An interference source that can be controlled:
If the RF interference from the Powerwall 2 were to be of great concern it's worth noting that the user has pretty good control of when this might happen as interference from the Powerwall 2 seems to occur only in two possible states: When it is charging, or when it is discharging. What this means is that even if you use the MF (160 or 630 meters) or LF (2200 meters) bands it will not cause interference when it is "idle."
A typical Powerwall 2 owner would operate it in one of two modes, selectable from a phone app:
- Backup-only. In this mode the Powerwall 2 operates only as a "whole house UPS" - that is, it is not producing power except when the utility mains is offline (e.g. a power failure or the user has disconnected it from the grid). In this configuration and in a typical installation, charging of the Powerwall 2's battery is done only with energy from the PV system (solar + inverter) when it needs to do so - and this usually occurs only if the battery has been discharged below 95% or so.
- Self-powered. In this mode the Powerwall 2 monitors the net inflow and outflow of power from the house. In this configuration the Powerwall will either output enough power to "zero out" the usage of the house so that there is, on average, no power going to/from the utility and/or it will take excess power from the PV system to charge its battery which will also "zero out" the power to/from the utility. If the battery is fully-charged, excess power from the PV system will be fed back into the Grid, just as is done in a normal "Net Metering" situation.
In the "Backup-only" mode the Powerwall 2 system is not usually operating (charging/discharging) and will thus not typically produce any noise on any amateur band - but in the "Self Powered" mode, the only time that interference would not be being produced would be when the Powerwall 2's battery is fully-charged and the excess PV power is being exported to the utility grid.
What this means is that if there is the possibility of interference, one would typically operate in the "Backup-only" mode where it is fairly rare for the unit to operate at all.
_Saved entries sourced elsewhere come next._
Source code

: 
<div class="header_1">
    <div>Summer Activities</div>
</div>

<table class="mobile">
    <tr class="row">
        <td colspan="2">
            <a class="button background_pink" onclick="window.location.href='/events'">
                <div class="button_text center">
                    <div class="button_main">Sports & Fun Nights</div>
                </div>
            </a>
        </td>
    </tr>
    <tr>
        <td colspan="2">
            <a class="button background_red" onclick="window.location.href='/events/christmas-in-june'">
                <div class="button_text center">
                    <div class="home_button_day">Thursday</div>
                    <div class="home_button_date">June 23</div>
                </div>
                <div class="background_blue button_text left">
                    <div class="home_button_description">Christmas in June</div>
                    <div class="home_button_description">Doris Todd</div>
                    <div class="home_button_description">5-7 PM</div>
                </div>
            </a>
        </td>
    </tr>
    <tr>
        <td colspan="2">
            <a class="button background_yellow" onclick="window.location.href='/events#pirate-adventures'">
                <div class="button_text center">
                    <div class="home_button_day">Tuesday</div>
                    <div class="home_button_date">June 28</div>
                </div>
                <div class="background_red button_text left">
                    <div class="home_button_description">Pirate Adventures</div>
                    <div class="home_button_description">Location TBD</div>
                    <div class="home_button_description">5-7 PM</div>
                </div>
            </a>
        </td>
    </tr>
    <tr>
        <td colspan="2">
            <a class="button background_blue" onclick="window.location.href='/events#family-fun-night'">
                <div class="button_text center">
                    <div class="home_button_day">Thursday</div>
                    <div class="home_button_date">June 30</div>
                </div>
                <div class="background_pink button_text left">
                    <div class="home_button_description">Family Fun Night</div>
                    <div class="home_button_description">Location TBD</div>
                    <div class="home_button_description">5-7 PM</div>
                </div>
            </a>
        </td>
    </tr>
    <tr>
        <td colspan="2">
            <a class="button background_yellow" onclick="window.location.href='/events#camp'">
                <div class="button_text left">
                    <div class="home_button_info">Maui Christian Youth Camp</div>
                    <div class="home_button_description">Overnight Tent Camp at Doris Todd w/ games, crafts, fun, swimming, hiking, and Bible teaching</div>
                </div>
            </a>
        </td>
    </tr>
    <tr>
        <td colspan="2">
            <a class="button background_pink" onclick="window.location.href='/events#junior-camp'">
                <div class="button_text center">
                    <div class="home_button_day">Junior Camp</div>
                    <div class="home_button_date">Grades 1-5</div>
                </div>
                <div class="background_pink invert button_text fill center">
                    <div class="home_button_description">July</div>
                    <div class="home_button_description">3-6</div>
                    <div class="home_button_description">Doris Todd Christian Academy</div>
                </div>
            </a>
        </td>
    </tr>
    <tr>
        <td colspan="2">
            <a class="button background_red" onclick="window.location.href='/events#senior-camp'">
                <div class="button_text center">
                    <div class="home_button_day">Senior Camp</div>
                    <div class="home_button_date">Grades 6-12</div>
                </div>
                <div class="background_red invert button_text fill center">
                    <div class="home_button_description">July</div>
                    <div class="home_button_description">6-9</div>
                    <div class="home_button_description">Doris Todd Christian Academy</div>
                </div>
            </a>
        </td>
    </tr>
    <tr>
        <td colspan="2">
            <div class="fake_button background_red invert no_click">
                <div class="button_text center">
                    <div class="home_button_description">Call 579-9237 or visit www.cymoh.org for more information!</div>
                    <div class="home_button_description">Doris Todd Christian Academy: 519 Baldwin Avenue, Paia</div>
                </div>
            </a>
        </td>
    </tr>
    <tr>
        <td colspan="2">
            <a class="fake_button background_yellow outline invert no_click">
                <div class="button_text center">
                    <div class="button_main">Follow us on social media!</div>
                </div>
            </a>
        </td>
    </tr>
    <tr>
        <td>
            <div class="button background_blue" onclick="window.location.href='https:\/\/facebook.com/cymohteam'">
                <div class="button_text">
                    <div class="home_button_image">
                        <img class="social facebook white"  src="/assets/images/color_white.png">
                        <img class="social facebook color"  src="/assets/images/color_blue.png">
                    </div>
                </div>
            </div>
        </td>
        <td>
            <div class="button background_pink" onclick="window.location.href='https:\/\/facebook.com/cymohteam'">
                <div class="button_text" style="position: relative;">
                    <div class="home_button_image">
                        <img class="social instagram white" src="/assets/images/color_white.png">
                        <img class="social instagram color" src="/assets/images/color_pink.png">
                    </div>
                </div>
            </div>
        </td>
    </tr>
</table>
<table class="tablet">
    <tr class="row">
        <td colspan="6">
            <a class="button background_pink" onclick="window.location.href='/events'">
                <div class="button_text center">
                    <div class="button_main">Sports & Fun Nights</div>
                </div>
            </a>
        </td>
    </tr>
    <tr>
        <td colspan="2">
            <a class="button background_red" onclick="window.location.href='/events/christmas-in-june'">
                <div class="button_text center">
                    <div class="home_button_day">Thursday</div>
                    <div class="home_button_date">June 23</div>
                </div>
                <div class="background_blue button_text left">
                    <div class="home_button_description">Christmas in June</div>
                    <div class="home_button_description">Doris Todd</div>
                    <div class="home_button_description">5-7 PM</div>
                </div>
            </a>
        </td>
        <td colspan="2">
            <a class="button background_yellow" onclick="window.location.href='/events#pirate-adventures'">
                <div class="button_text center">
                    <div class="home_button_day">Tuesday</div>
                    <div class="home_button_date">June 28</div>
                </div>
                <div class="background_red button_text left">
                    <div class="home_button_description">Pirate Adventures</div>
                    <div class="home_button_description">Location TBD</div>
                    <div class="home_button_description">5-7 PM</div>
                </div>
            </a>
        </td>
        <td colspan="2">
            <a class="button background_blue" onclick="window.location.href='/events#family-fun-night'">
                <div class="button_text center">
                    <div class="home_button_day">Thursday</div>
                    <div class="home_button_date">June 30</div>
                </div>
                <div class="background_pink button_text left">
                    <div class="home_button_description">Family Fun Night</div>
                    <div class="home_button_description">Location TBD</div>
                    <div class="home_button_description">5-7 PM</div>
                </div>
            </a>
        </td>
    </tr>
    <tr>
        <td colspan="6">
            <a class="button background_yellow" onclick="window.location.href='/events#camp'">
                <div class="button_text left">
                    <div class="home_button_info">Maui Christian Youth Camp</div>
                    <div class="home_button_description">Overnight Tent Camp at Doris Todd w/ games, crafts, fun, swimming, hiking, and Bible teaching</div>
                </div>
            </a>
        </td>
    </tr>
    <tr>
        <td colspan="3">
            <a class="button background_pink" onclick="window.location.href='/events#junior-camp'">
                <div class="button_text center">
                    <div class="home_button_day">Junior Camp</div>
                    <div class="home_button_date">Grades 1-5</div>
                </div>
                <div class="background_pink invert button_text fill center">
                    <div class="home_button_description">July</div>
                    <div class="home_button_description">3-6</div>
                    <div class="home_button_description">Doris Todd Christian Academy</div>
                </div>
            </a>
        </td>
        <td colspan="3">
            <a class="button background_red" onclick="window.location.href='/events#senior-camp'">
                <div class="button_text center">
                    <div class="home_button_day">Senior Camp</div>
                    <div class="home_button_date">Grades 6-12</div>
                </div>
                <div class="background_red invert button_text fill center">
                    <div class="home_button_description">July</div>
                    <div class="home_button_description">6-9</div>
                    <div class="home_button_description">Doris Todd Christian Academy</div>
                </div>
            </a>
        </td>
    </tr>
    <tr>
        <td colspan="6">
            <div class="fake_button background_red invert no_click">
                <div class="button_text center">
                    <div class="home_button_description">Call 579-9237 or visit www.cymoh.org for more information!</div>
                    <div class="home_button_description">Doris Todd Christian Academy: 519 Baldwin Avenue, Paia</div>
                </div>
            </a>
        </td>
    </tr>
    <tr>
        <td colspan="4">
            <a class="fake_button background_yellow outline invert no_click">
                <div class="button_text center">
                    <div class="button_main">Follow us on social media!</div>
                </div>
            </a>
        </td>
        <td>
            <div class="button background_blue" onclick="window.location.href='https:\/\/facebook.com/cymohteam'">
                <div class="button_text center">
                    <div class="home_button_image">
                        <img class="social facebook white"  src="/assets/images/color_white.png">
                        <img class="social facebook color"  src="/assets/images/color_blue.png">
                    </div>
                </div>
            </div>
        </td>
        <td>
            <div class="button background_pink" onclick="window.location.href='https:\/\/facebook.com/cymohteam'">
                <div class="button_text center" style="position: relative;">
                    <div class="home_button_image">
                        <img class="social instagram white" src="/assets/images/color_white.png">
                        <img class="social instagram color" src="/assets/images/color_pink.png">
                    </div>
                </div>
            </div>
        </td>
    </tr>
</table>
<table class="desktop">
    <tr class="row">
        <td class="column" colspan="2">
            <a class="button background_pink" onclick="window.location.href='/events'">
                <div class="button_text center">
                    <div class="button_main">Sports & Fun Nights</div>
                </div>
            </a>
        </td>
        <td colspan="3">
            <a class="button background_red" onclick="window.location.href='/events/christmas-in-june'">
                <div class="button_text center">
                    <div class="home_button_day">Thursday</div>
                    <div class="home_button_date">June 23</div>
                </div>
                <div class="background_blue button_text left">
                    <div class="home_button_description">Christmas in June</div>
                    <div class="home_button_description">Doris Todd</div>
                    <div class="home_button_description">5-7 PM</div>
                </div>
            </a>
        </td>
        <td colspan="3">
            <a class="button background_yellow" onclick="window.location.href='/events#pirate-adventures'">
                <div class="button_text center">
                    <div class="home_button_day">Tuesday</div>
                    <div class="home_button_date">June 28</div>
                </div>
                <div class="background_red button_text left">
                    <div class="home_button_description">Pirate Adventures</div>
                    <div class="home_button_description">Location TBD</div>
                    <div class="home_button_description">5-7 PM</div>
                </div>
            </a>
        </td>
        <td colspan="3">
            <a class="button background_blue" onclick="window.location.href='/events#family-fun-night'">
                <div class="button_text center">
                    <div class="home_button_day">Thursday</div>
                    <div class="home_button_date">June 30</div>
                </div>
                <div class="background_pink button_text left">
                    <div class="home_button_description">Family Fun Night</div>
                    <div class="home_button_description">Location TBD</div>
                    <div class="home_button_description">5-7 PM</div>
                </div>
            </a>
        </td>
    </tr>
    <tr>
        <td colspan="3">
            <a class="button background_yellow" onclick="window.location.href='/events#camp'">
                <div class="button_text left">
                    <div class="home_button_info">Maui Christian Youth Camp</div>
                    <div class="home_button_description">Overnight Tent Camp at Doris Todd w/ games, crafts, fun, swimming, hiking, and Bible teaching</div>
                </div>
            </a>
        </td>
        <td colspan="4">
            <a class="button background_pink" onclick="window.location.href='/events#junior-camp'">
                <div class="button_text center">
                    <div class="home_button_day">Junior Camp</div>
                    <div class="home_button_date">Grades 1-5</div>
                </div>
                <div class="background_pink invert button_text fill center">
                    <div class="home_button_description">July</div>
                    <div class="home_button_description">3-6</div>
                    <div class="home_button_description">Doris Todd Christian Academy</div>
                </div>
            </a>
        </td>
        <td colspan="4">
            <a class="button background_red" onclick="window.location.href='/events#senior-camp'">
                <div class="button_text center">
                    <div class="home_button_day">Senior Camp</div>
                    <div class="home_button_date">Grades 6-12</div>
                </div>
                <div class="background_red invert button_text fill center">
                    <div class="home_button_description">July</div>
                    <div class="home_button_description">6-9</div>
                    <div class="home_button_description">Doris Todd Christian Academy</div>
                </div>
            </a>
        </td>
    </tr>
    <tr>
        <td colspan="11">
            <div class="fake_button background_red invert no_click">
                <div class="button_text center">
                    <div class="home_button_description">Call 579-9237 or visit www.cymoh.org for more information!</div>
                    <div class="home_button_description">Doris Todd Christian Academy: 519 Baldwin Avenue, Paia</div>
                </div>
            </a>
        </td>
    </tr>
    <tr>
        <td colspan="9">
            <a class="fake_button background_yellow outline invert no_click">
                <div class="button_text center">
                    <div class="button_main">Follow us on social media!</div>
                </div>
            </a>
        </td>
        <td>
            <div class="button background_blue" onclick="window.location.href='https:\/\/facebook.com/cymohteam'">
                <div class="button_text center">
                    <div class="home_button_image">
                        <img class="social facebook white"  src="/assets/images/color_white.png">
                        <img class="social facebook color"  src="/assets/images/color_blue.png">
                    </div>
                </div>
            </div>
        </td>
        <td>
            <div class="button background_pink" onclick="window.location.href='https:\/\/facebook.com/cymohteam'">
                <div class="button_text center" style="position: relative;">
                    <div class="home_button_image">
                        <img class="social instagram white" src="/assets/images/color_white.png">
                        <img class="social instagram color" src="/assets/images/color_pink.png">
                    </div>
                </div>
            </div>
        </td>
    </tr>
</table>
In my case, the charging portion of the inverter will operate only for a few hours in the morning as soon as the PV system starts to produce power, one or two days a week when it "tops off" the battery.
If, for some reason one wanted to completely eliminate the possibility of the unit going active - say, during some sort of contest - the Powerwalls could simply be turned off, but this would be done at the risk of losing the power back-up capability in the event of a grid failure
Mitigating interference from the Powerwall 2:
If we were dealing with a normal switching power supply the mitigation of interference would be quite straightforward: Apply "brute force" L/C filters to all of the AC connections in and out of the device - a topic that has previously been discussed in great detail at this web site (see the links to related articles at the end of this blog posting.)
Applying filtering to a plug-in device that is capable of up to a kilowatt or two is one thing, but mitigating interference issues on a device that is permanently wired in to the house's electrical system and capable of many kilowatts is an entirely different matter! For example, my Powerwall 2 system consists of a two battery/inverter modules that, together, are rated for 14 kW for short periods, or over 10 kW continuously, representing over 58 and 41 amps at 240 volts, respectively.
To afford a wide safety margin any added inductive filtering would need to be capable of handling at least 100 amps with any capacitors being conservatively rated for the voltage. Finding and installing a commercially-available AC mains filter with such ratings could be difficult, expensive and awkward, probably requiring a separate enclosure - not to mention appropriate sign-off by inspectors. What's more is the fact that on a battery-inverter system like this, two such filters would be required: One on the AC mains feed-in from the utility to the Powerwall and another on the AC mains from it.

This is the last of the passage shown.